Source data START

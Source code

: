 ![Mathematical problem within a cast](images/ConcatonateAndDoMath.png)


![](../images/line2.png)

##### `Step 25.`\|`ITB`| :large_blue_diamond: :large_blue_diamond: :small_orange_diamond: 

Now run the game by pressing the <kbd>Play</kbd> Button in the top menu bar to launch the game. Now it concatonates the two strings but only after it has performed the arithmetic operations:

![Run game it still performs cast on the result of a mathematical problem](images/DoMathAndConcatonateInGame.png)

Source data END

__What you will do__: Tally the lines of the material above that include the string "cast", then give the number with no other text.

__Task solution__: 2